Per legge di natura è frequente che i figli partano per lunghi viaggi. Chi non li conosce può pensare che la relazione si sia inaridita e invece, spesso, ha solo assunto un andamento carsico. I figli, poi, assomigliano ai genitori pur senza esserne consapevoli. Con il passare degli anni mi sono accorto di aver preso qualcosa da Cesare. Non tutti sanno che Cavalleri, in genere, scriveva di getto, senza correzioni. La sua macchina per scrivere (non da scrivere, come correggeva instancabilmente) non ritornava mai indietro: soprattutto quando scriveva articoli. Questo superpotere era dovuto alla sua cura manicale per i particolari. Aveva asceticamente addestrato il proprio talento di critico letterario al punto da impedirsi per lunghi anni di pubblicare le proprie poesie che riteneva non di sufficiente valore letterario. Quelle particolarità che a volte apparivano come bizzarrie erano dovute alla sua costante passione per la misura degli esatti. Erano, pensava, ciò che permettevano di essere riconosciuti, di venir ricordati come unici. Questo valeva per ogni cosa. Lo scopo di ogni addestramento è far sì che le capacità divengano riflessi, atti meccanici.

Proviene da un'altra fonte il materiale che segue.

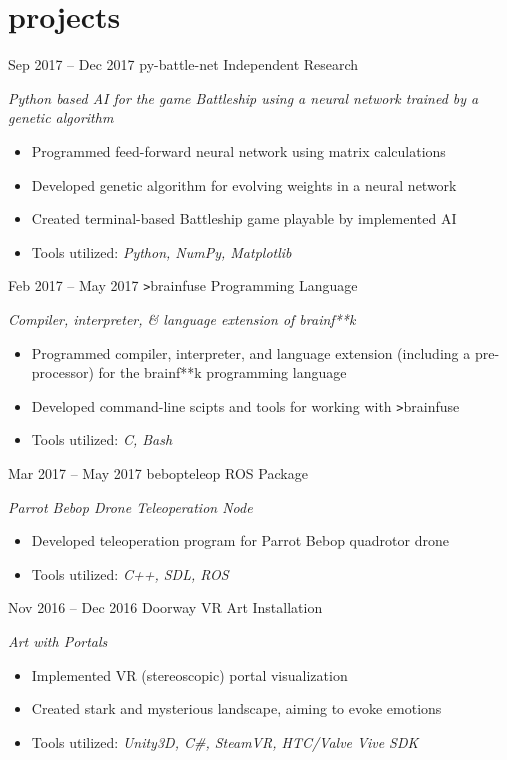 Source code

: \documentclass[]{friggeri-cv}
\begin{document}
\section{projects}
\begin{entrylist}
    \entry
      {Sep 2017 -- Dec 2017}
      {py-battle-net}
      {Independent Research}
      {\emph{Python based AI for the game Battleship using a neural network trained by a genetic algorithm}
      \begin{itemize}[leftmargin=1.2em]
      \item Programmed feed-forward neural network using matrix calculations
      \item Developed genetic algorithm for evolving weights in a neural network
      \item Created terminal-based Battleship game playable by implemented AI
      \item Tools utilized: \emph{Python, NumPy, Matplotlib}
      \end{itemize}}
  \entry
    {Feb 2017 -- May 2017}
    {\texttt{>}brainfuse}
    {Programming Language}
    {\emph{Compiler, interpreter, \& language extension of brainf**k}
    \begin{itemize}[leftmargin=1.2em]
    \item Programmed compiler, interpreter, and language extension (including a pre-processor) for the brainf**k programming language
    \item Developed command-line scipts and tools for working with \texttt{>}brainfuse
    \item Tools utilized: \emph{C, Bash}
    \end{itemize}}
  \entry
    {Mar 2017 -- May 2017}
    {bebop\textunderscore teleop}
    {ROS Package}
    {\emph{Parrot Bebop Drone Teleoperation Node}
    \begin{itemize}[leftmargin=1.2em]
    \item Developed teleoperation program for Parrot Bebop quadrotor drone
    \item Tools utilized: \emph{C++, SDL, ROS}
    \end{itemize}}
  \entry
    {Nov 2016 -- Dec 2016}
    {Doorway}
    {VR Art Installation}
    {\emph{Art with Portals}
    \begin{itemize}[leftmargin=1.2em]
    \item Implemented VR (stereoscopic) portal visualization
    \item Created stark and mysterious landscape, aiming to evoke emotions
    \item Tools utilized: \emph{Unity3D, C\#,  SteamVR, HTC/Valve Vive SDK}
    \end{itemize}}
\end{entrylist}
\end{document}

Nel campo dello scrivere, ovvero nell’attività editoriale nel senso più ampio del termine, Cesare Cavalleri era in grado di muoversi d’istinto verso il bello, l’alto, il difficile. Alzava costantemente per sé e per i propri collaboratori la greppia del cavallo. Io sono molto distante dall’essere come lui però ho profondamente assorbito l’imperativo dello scrivere sempre “come se pubblicassi”. Vale anche per una mail, per un messaggio di WhatsApp. Pare una piccola cosa ma cambia la vita. Di se stessi e di chi legge. Pensate a quanto migliorerebbe la nostra esistenza se tutte le persone che ci inviano note vocali si sforzassero di scriverci in maniera essenziale e corretta quello che pensano. Se la comunicazione degli appuntamenti e delle circostanze della nostra vita avesse le maiuscole giuste e la punteggiatura al proprio posto. Se ci prendessimo qualche secondo in più per raccontare un’emozione invece di cliccare banalmente un emoticon con il pollice verso l’alto o con le mani giunte. Sento Cesare alle mie spalle che mi guarda con soddisfazione. Ma se mi volto non lo vedo più. Si è nascosto per paura che vengano superati i limiti della decenza. O anche solo dell’educazione.